■ **WHAT NEEDS TO BE DONE**
Count every line below that contains "documentclass", then state the total with no other output.
_ _ _
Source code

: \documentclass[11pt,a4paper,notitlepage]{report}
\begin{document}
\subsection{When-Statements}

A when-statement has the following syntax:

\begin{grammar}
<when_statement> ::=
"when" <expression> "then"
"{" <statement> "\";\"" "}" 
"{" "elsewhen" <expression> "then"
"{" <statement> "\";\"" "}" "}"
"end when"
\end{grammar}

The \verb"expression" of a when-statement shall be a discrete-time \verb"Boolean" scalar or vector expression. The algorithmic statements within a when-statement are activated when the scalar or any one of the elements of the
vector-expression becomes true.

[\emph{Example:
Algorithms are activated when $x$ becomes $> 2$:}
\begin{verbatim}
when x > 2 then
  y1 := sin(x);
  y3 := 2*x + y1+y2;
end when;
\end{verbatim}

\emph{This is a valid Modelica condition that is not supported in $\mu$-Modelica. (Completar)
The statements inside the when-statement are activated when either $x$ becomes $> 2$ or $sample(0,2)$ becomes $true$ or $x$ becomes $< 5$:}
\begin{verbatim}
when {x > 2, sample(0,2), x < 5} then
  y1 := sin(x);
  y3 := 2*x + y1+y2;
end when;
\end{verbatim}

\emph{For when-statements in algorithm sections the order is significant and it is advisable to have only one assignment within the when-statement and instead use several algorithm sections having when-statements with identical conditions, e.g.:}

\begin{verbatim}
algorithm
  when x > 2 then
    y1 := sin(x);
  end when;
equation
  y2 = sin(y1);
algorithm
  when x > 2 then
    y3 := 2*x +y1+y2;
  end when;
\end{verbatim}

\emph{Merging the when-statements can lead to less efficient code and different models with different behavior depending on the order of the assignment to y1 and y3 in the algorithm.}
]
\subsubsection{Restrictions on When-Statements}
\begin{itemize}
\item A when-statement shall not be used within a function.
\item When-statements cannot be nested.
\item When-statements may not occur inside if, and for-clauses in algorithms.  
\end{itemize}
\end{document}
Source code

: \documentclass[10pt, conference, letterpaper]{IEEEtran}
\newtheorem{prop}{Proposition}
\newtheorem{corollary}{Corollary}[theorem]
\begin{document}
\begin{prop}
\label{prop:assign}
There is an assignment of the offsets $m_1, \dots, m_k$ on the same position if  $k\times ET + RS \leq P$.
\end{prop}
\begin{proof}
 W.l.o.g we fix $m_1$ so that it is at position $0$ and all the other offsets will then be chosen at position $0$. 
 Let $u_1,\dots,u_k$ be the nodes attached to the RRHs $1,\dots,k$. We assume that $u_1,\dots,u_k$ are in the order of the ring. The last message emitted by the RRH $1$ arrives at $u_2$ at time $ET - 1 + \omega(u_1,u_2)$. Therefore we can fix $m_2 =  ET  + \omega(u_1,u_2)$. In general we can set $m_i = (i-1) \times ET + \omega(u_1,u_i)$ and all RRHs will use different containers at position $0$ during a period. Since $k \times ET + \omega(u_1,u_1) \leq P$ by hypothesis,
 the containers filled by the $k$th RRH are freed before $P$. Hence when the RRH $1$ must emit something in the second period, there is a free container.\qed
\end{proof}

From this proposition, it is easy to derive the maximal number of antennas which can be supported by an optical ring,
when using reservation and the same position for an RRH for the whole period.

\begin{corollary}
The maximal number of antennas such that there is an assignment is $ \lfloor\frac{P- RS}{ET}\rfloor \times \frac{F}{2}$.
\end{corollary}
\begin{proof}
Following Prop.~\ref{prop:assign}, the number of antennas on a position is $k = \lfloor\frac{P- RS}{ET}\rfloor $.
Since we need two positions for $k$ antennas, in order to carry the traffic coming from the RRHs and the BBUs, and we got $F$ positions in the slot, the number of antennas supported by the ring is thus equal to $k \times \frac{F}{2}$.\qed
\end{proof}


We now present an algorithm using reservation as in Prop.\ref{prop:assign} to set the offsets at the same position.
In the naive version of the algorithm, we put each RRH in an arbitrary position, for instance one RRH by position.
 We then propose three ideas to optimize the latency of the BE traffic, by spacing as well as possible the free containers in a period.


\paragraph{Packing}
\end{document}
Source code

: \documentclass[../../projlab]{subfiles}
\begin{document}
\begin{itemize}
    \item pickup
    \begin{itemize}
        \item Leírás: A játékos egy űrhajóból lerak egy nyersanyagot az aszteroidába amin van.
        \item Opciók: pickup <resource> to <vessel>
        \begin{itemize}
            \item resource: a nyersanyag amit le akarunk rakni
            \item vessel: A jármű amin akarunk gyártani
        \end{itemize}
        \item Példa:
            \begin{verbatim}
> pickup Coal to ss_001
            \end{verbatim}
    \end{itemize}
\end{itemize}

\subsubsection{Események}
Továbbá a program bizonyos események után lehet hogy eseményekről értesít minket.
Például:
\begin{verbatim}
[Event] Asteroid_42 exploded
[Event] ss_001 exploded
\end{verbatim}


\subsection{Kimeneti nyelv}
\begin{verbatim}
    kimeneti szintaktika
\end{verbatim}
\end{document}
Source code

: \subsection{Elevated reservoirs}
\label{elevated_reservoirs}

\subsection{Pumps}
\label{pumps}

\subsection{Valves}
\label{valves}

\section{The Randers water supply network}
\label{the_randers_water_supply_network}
_ _ _
■ **WRITTEN ANSWER**
3